Published on 26.11.2024
Reproducibility is a cornerstone of the open science movement, enhancing scientific integrity and bolstering public confidence in research outcomes. Helmholtz plays a pivotal role in advocating for reproducible and robust research on both national and international fronts.
Building on the success of the previous online workshops, “Enabling Reproducibility in Data Science” and “Love Your Data? Make It Reproducible!”, as well as the inaugural on-site Helmholtz Reproducibility Workshop at GFZ in Potsdam, Helmholtz is thrilled to reunite the Helmholtz community in person at the Max Delbrück Center | MDC-BIMSB.
This fourth workshop, co-organized by the Helmholtz Open Science Office and the Helmholtz Information & Data Science Academy (HIDA) in collaboration with local experts at the Max Delbrück Center, will explore the essence of reproducible science and its transformative potential. This year, the focus will be on reproducibility within the Helmholtz research field “Health,” reflecting the expertise of our host center. Nonetheless, the workshop will also address broader aspects of reproducibility, ensuring its relevance to researchers across all fields. Through this event, the future of reproducible, robust, and transparent research within the Helmholtz community is to be shaped.
The workshop will kick off with two keynotes on reproducibility, delivered by Altuna Akalin (MDC) and Frieder Paulus (Lübeck University), with both sessions being livestreamed for accessibility to all Helmholtz Centers. After the keynotes, participants can engage in one of two hands-on workshops designed to provide practical tools and insights for integrating reproducibility into their scientific practices.

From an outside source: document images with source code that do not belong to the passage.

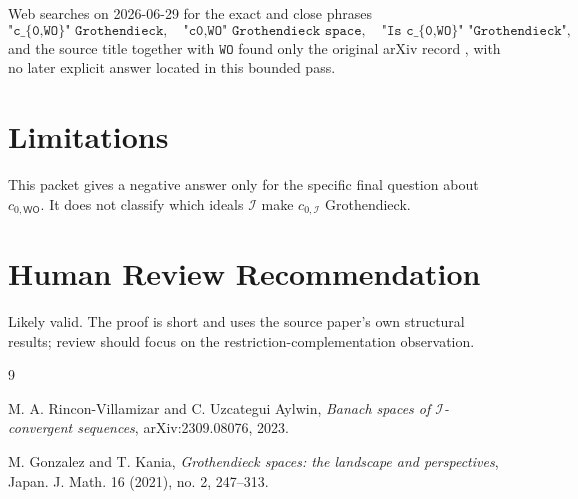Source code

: \documentclass[11pt]{article}
\newcommand{\WO}{\mathsf{WO}}
\newcommand{\I}{\mathcal I}
\begin{document}
Web searches on 2026-06-29 for the exact and close phrases
\[
\texttt{"c\_\{0,WO\}" Grothendieck},\quad
\texttt{"c0,WO" Grothendieck space},\quad
\texttt{"Is c\_\{0,WO\}" "Grothendieck"},
\]
and the source title together with \(\texttt{WO}\) found only the original
arXiv record \cite{rvu2023}, with no later explicit answer located in this
bounded pass.

\section*{Limitations}

This packet gives a negative answer only for the specific final question about
\(c_{0,\WO}\).  It does not classify which ideals \(\I\) make \(c_{0,\I}\)
Grothendieck.

\section*{Human Review Recommendation}

Likely valid.  The proof is short and uses the source paper's own structural
results; review should focus on the restriction-complementation observation.

\begin{thebibliography}{9}

M. A. Rincon-Villamizar and C. Uzcategui Aylwin,
\emph{Banach spaces of \(\mathcal I\)-convergent sequences},
arXiv:2309.08076, 2023.

M. Gonzalez and T. Kania,
\emph{Grothendieck spaces: the landscape and perspectives},
Japan. J. Math. 16 (2021), no. 2, 247--313.

\end{thebibliography}
\end{document}
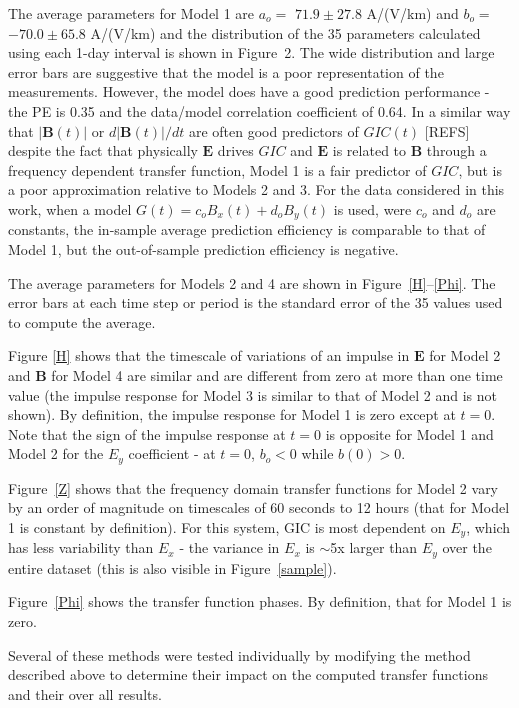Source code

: \documentclass[draft,linenumbers]{agujournal2018}
\begin{document}
The average parameters for Model 1 are $a_o =$ $71.9 \pm 27.8$ A/(V/km) and $b_o =$ $-70.0 \pm 65.8$ A/(V/km) and the distribution of the 35 parameters calculated using each 1-day interval is shown in Figure~2. The wide distribution and large error bars are suggestive that the model is a poor representation of the measurements. However, the model does have a good prediction performance - the PE is 0.35 and the data/model correlation coefficient of 0.64. In a similar way that $|\mathbf{B}(t)|$ or $d|\mathbf{B}(t)|/dt$ are often good predictors of $GIC(t)$ [REFS] despite the fact that physically $\mathbf{E}$ drives $GIC$ and $\mathbf{E}$ is related to $\mathbf{B}$ through a frequency dependent transfer function, Model 1 is a fair predictor of $GIC$, but is a poor approximation relative to Models 2 and 3. For the data considered in this work, when a model $G(t) = c_oB_x(t) + d_oB_y(t)$ is used, were $c_o$ and $d_o$ are constants, the in-sample average prediction efficiency is comparable to that of Model 1, but the out-of-sample prediction efficiency is negative.

The average parameters for Models 2 and 4 are shown in Figure~\ref{H}--\ref{Phi}. The error bars at each time step or period is the standard error of the 35 values used to compute the average. 

Figure \ref{H} shows that the timescale of variations of an impulse in $\mathbf{E}$ for Model 2 and $\mathbf{B}$ for Model 4 are similar and are different from zero at more than one time value (the impulse response for Model 3 is similar to that of Model 2 and is not shown). By definition, the impulse response for Model 1 is zero except at $t=0$. Note that the sign of the impulse response at $t=0$ is opposite for Model 1 and Model 2 for the $E_y$ coefficient - at $t=0$, $b_o < 0$ while $b(0)>0$.

Figure~\ref{Z} shows that the frequency domain transfer functions for Model 2 vary by an order of magnitude on timescales of 60 seconds to 12 hours (that for Model 1 is constant by definition). For this system, GIC is most dependent on $E_y$, which has less variability than $E_x$ - the variance in $E_x$ is $\sim$5x larger than $E_y$ over the entire dataset (this is also visible in Figure~\ref{sample}). 

Figure~\ref{Phi} shows the transfer function phases. By definition, that for Model 1 is zero.

Several of these methods were tested individually by modifying the method described above to determine their impact on the computed transfer functions and their over all results. 
\end{document}

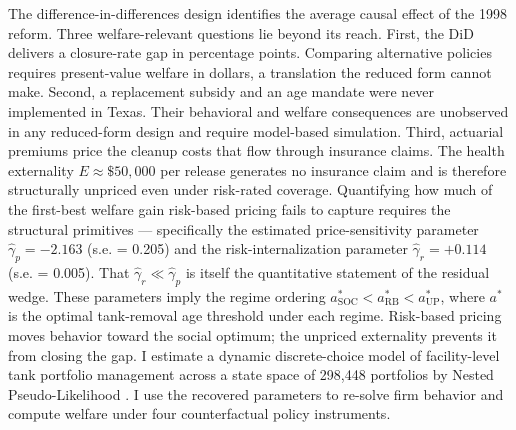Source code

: \documentclass[
  12pt,
]{article}
\begin{document}
The difference-in-differences design identifies the average causal
effect of the 1998 reform. Three welfare-relevant questions lie beyond
its reach. First, the DiD delivers a closure-rate gap in percentage
points. Comparing alternative policies requires present-value welfare in
dollars, a translation the reduced form cannot make. Second, a
replacement subsidy and an age mandate were never implemented in Texas.
Their behavioral and welfare consequences are unobserved in any
reduced-form design and require model-based simulation. Third, actuarial
premiums price the cleanup costs that flow through insurance claims. The
health externality \(E \approx \$50{,}000\) per release generates no
insurance claim and is therefore structurally unpriced even under
risk-rated coverage. Quantifying how much of the first-best welfare gain
risk-based pricing fails to capture requires the structural primitives
--- specifically the estimated price-sensitivity parameter
\(\hat{\gamma}_p = -2.163\) (s.e. = 0.205) and the risk-internalization
parameter \(\hat{\gamma}_r = +0.114\) (s.e. = 0.005). That
\(\hat{\gamma}_r \ll \hat{\gamma}_p\) is itself the quantitative
statement of the residual wedge. These parameters imply the regime
ordering \(a^*_{\text{SOC}} < a^*_{\text{RB}} < a^*_{\text{UP}}\), where
\(a^*\) is the optimal tank-removal age threshold under each regime.
Risk-based pricing moves behavior toward the social optimum; the
unpriced externality prevents it from closing the gap. I estimate a
dynamic discrete-choice model of facility-level tank portfolio
management across a state space of 298,448 portfolios by Nested
Pseudo-Likelihood \citep{aguirregabiria2007}. I use the recovered
parameters to re-solve firm behavior and compute welfare under four
counterfactual policy instruments.
\end{document}
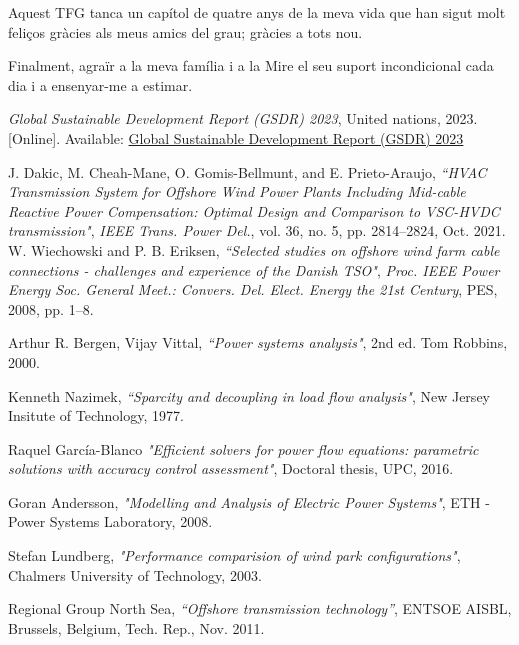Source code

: \documentclass[a4paper,11pt, titlepage, twoside]{article}
\begin{document}
Aquest TFG tanca un capítol de quatre anys de la meva vida que han sigut molt feliços gràcies als meus amics del grau; gràcies a tots nou.\par 
Finalment, agraïr a la meva família i a la Mire el seu suport incondicional cada dia i a ensenyar-me a estimar.
 
 \begin{thebibliography}{99}\label{biblio}
 

 \textit{Global Sustainable Development Report (GSDR) 2023}, United nations, 2023. [Online]. 
 Available: \href{https://sdgs.un.org/gsdr/gsdr2023}{Global Sustainable Development Report (GSDR) 2023}
 
 {J. Dakic, M. Cheah-Mane, O. Gomis-Bellmunt, and E. Prieto-Araujo},
\textit{“HVAC Transmission System for Offshore Wind Power Plants Including
 Mid-cable Reactive Power Compensation: Optimal Design and Comparison to VSC-HVDC transmission"}, \textit{IEEE Trans. Power Del.}, vol. 36,
 no. 5, pp. 2814–2824, Oct. 2021.
 {W. Wiechowski and P. B. Eriksen},
\textit{“Selected studies on offshore wind farm
cable connections - challenges and experience of the Danish TSO"}, \textit{Proc.
IEEE Power Energy Soc. General Meet.: Convers. Del. Elect. Energy the
21st Century}, PES, 2008, pp. 1–8.

 {Arthur R. Bergen, Vijay Vittal},
\textit{“Power systems analysis"}, 2nd ed. Tom Robbins, 2000.

{Kenneth Nazimek},
\textit{“Sparcity and decoupling in load flow analysis"}, New Jersey Insitute of Technology, 1977.

{ Raquel García-Blanco}
\textit{"Efficient solvers for power flow equations: parametric solutions with accuracy control assessment"}, Doctoral thesis, UPC, 2016.


{Goran Andersson},
\textit{"Modelling and Analysis of Electric Power Systems"}, ETH - Power Systems Laboratory, 2008.

{Stefan Lundberg},
\textit{"Performance comparision of wind park configurations"}, Chalmers University of Technology, 2003.

{Regional Group North Sea},
\textit{“Offshore transmission technology”}, ENTSOE AISBL, Brussels, Belgium, Tech. Rep., Nov. 2011.



\end{thebibliography}
\end{document}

In the era of AI, ensuring software reproducibility for data processing and machine learning workflows is more critical than ever, particularly in computationally intensive fields like bioinformatics. Reproducibility guarantees consistent outputs across different environments, which is essential for validating research findings and disseminating workflows widely. However, the complexity of managing software dependencies, especially as versions rapidly evolve, poses significant challenges.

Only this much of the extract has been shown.